TITLE: A Simple Question (or: Four Times Gwen Says No, And The One Time She Says Yes)
SUMMARY: It's a simple question; it's only the answer that's complicated.
RATING: PG-13
CATEGORY: romance, fluff, Arthur/Gwen
DISCLAIMER: Merlin belongs to the Beeb and not to me. Pity. There'd be a lot more of Arthur and Merlin getting captured and tied up while the girls come to rescue them if they were...
NOTES: The first of my extremely late Haiti fics for the
camelot_love challenge. I'm sorry this has taken so long - it's been just slightly hellish trying to get the muse into gear and writing. But they are coming - I promise! This one is for
robinmarian who asked for "four times Arthur proposes to Gwen and she said no and one time he proposes and she said yes." I hope you like it, BB!
A Simple Question (or: Four Times Gwen Says No, And The One Time She Says Yes)
The first time, she doesn't entirely realise what's been said until much later.
I've never loved another.
One day you will...and I cannot be your queen.
You don't know that...things may change.
It's only when she thinks back on their conversation that Gwen realises the question that went unasked, and that the answer she didn't give was 'No.'
--
The second time, she's still in shock.
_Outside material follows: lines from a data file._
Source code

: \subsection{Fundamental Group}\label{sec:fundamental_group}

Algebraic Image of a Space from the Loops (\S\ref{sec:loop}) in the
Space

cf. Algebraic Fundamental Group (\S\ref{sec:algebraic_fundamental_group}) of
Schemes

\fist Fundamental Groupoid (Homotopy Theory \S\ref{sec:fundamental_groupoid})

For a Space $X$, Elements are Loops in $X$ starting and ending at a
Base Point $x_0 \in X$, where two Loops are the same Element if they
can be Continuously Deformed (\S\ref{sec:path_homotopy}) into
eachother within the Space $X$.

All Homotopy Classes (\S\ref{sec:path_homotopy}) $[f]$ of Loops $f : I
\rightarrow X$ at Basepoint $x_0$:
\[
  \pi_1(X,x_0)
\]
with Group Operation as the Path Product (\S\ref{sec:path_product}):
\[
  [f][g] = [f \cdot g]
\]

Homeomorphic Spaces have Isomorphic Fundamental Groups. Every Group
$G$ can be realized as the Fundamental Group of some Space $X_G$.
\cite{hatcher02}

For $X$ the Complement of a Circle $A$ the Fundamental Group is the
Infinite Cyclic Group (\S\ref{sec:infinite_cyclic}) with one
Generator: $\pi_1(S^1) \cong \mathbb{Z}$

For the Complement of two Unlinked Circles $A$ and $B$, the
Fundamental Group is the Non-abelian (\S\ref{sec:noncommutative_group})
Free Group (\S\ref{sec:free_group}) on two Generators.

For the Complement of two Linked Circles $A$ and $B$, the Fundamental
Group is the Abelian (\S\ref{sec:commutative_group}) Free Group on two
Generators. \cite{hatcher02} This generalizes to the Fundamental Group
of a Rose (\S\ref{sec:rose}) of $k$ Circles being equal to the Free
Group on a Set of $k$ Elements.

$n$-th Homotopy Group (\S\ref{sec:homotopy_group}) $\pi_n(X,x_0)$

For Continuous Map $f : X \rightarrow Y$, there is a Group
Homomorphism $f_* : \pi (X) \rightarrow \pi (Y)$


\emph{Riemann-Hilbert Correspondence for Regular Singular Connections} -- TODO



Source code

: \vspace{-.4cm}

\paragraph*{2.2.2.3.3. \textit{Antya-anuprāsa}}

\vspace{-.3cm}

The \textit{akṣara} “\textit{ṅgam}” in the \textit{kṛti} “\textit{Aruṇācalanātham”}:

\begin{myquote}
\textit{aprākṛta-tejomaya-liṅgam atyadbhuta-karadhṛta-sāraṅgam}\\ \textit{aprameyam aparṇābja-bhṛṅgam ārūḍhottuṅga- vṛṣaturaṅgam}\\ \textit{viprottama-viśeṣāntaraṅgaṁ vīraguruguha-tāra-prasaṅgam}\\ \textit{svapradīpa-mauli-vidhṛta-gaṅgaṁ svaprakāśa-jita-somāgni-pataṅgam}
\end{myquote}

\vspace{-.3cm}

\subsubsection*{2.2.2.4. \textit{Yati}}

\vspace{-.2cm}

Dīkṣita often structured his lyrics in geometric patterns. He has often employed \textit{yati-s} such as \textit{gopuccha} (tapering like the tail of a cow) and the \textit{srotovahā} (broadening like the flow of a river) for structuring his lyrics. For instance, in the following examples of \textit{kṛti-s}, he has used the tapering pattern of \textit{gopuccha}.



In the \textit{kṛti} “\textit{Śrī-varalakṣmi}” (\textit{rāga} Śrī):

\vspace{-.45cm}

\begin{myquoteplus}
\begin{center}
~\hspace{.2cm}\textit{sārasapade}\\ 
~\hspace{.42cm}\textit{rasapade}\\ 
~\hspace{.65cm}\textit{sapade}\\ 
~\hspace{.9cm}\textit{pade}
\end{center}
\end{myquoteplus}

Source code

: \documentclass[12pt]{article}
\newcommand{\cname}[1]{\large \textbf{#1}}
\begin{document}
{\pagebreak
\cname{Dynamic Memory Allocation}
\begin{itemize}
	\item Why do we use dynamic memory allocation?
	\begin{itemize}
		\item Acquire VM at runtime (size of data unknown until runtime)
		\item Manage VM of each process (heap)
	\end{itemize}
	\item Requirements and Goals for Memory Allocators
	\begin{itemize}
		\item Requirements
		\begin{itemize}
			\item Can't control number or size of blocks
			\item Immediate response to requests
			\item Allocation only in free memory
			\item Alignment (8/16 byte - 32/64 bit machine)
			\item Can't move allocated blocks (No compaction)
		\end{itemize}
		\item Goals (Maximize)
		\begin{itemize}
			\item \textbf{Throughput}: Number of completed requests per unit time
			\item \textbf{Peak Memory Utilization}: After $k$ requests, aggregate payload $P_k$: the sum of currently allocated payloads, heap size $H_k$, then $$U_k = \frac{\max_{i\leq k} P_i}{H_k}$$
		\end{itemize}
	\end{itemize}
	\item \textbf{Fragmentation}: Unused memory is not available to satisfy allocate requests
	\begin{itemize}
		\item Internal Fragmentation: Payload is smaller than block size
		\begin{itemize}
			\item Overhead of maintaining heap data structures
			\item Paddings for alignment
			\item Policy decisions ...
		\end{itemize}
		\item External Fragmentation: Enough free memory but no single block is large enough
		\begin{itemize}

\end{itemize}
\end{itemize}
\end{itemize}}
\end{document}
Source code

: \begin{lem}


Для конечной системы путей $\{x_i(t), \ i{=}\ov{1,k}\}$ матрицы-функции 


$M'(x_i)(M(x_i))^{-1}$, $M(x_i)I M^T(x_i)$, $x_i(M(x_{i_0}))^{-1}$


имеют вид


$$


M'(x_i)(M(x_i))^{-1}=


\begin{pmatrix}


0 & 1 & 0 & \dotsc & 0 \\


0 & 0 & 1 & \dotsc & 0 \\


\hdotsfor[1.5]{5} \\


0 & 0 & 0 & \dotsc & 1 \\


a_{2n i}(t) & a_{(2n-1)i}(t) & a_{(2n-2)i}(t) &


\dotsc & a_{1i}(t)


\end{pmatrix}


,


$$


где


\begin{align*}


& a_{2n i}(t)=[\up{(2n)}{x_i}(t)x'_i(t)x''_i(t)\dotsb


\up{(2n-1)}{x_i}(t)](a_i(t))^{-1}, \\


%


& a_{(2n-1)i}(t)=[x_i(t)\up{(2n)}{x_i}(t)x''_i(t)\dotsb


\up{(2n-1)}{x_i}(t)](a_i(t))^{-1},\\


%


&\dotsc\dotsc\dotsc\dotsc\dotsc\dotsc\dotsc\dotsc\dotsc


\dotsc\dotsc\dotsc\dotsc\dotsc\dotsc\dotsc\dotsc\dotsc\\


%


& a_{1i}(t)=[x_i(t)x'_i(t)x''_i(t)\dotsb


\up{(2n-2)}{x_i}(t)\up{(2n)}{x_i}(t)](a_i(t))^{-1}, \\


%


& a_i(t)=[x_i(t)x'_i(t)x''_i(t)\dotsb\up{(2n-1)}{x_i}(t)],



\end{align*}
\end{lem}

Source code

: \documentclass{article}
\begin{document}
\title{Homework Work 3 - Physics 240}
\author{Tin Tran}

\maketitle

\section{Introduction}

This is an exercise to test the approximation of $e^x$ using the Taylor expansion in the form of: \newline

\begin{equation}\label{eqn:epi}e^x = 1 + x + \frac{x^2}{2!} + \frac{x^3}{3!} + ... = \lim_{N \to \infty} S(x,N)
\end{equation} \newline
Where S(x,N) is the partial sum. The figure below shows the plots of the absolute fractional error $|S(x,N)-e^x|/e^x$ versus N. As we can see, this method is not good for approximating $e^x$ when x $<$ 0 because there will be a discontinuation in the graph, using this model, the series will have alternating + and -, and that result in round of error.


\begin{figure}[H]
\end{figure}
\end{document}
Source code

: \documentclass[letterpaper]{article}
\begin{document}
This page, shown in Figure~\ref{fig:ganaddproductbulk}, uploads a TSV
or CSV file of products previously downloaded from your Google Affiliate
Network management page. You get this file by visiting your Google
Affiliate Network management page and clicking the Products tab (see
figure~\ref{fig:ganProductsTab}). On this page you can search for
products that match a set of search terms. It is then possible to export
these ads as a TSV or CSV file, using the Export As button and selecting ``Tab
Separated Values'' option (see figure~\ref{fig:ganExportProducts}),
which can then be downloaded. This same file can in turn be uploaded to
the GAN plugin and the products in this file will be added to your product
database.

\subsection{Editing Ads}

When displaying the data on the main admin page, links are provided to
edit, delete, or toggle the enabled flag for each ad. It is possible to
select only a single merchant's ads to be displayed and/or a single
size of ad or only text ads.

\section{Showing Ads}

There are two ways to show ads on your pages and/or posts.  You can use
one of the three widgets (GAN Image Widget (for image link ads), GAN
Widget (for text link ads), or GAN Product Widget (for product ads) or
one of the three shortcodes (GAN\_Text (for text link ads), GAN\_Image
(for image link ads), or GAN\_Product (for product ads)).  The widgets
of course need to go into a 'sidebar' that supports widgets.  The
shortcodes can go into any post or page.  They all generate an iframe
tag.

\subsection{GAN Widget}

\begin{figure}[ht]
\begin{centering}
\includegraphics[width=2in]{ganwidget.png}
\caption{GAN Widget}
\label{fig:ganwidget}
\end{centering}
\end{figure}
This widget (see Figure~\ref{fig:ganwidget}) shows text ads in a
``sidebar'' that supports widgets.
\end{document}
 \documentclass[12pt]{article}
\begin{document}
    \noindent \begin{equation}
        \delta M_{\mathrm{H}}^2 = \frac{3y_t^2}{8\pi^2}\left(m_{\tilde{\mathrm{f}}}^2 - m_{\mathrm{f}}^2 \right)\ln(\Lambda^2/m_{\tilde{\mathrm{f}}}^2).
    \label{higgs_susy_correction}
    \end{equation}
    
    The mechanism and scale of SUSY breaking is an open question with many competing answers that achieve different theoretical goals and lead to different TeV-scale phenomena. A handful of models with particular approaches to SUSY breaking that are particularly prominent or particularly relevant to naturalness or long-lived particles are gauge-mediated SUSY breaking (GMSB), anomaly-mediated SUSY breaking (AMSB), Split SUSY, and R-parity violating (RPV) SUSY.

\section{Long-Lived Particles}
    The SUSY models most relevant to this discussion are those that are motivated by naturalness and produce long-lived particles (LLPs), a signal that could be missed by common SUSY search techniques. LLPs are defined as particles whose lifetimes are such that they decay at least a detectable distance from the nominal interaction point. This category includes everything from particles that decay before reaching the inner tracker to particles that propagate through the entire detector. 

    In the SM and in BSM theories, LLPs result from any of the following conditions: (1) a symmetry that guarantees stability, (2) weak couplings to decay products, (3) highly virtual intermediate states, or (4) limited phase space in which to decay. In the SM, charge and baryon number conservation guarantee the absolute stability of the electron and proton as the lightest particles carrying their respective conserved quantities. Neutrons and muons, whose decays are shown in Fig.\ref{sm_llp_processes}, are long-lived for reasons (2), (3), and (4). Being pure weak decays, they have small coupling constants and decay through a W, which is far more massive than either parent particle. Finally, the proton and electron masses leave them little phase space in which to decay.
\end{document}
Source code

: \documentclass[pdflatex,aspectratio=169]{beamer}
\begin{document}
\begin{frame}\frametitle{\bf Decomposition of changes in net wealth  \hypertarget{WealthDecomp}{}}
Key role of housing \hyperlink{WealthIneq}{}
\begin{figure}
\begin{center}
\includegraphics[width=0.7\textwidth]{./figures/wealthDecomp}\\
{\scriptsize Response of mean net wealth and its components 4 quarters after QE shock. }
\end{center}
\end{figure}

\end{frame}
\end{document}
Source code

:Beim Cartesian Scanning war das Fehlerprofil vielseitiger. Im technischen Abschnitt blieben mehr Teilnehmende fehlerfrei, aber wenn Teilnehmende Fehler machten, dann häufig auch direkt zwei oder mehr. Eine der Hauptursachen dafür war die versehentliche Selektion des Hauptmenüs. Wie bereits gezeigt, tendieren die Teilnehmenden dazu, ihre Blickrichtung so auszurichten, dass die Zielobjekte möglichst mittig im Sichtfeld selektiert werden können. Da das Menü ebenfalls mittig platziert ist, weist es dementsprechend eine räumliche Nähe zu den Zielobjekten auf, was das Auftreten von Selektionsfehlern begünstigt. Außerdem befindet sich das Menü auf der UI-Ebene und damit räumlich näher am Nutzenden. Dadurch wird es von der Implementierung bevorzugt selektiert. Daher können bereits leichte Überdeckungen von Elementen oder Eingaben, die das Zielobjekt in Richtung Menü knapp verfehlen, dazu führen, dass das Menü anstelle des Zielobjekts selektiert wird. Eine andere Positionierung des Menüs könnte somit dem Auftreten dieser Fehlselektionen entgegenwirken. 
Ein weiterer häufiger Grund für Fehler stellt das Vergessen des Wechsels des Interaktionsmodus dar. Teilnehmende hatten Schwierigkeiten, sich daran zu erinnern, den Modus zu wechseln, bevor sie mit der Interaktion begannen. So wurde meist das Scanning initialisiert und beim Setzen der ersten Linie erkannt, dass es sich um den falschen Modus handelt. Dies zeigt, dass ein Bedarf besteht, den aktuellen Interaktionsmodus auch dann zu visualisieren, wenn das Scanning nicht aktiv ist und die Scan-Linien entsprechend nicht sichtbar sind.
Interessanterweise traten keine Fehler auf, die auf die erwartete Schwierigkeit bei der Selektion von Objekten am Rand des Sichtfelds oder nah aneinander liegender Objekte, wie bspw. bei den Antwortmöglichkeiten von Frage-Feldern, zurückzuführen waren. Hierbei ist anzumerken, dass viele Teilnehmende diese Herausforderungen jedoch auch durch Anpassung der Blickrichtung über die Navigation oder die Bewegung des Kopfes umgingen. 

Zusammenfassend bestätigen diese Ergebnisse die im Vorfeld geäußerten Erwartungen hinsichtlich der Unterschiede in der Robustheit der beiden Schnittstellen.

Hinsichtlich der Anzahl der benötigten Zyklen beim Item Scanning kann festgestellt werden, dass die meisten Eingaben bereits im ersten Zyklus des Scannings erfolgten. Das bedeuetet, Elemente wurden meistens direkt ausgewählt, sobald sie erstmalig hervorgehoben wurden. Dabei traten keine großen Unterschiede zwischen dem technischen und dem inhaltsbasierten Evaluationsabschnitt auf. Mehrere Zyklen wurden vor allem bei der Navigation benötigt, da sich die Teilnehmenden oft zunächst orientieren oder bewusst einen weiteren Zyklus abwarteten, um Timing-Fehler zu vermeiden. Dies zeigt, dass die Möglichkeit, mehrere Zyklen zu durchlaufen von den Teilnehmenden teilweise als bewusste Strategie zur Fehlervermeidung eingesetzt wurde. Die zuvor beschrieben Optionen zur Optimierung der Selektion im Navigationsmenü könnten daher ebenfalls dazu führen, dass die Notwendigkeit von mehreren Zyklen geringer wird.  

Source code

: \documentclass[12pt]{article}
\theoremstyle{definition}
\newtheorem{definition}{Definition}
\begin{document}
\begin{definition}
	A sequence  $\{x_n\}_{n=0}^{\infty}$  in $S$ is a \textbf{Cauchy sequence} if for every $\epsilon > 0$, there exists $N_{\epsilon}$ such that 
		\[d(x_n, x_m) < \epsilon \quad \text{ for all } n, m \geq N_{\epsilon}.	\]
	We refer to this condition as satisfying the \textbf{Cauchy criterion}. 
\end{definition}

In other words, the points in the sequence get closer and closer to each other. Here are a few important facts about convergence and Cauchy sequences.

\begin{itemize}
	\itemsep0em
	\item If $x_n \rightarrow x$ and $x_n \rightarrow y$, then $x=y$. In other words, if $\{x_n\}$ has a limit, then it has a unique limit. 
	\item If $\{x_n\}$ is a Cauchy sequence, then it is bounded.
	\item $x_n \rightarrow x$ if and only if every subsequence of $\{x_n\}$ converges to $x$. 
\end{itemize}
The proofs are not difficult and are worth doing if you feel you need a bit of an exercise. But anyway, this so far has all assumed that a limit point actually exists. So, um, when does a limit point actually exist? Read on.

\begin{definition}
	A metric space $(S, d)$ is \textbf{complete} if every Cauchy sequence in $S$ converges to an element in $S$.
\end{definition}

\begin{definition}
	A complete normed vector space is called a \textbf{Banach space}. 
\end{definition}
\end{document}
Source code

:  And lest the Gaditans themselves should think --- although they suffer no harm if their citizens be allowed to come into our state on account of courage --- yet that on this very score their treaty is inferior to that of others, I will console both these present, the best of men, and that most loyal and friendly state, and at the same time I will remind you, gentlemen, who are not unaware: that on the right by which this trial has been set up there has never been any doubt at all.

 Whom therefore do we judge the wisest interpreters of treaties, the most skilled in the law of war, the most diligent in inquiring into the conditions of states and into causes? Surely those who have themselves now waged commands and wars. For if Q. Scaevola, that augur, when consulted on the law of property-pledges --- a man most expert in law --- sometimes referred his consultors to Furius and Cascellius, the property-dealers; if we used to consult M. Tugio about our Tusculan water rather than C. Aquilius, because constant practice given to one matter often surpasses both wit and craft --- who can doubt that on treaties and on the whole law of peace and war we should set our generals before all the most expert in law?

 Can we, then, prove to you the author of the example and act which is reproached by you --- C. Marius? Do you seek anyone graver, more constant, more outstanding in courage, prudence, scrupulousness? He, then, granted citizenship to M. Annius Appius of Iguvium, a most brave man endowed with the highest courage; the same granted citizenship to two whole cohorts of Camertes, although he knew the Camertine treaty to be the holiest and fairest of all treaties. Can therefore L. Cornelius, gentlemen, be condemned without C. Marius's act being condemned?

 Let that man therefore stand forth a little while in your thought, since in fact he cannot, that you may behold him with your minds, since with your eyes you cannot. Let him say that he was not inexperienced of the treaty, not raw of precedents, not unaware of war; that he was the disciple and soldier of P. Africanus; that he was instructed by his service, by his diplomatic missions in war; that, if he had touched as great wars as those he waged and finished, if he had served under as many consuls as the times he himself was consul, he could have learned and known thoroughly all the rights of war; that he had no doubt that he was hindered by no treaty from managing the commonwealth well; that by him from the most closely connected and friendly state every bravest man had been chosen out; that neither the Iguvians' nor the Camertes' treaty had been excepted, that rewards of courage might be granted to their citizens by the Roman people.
She's seen the knights at practice, knows the clash of sword against sword, but there's nothing quite like the crack of the broom handle against a man's skull.
Arthur drags himself shakily to his knees, and tries to stand. "You okay?"
"I'm not the one bleeding." Gwen pushes him back down to the floor, her voice sharper than she intends. The dead sorcerer's robes are cannibalised for dressings for Arthur's wounds, and she's brisk about wrapping them. "Hold still!"
When she looks up in the middle of it, his expression seems caught between amusement and apprehension. "Sire?"
His hand closes over hers, fingers curling around her nearest wrist, stilling her hands. "Thank you."
"For patching you up?" Gwen asks, her mouth curving at his solemnity.
"For looking out for me."
Considering Arthur went after the sorcerer himself when he knew what the man had already done to Merlin, he needed someone looking out for him. Gwen wasn't about to just let him hare off to play the hero alone.
"It was nothing, sire," she says, and knows her smile's too wide, her voice too bright. She can feel her skin heating under his gaze.
After a moment, Arthur takes his hand away, murmuring an apology and something else, almost inaudible.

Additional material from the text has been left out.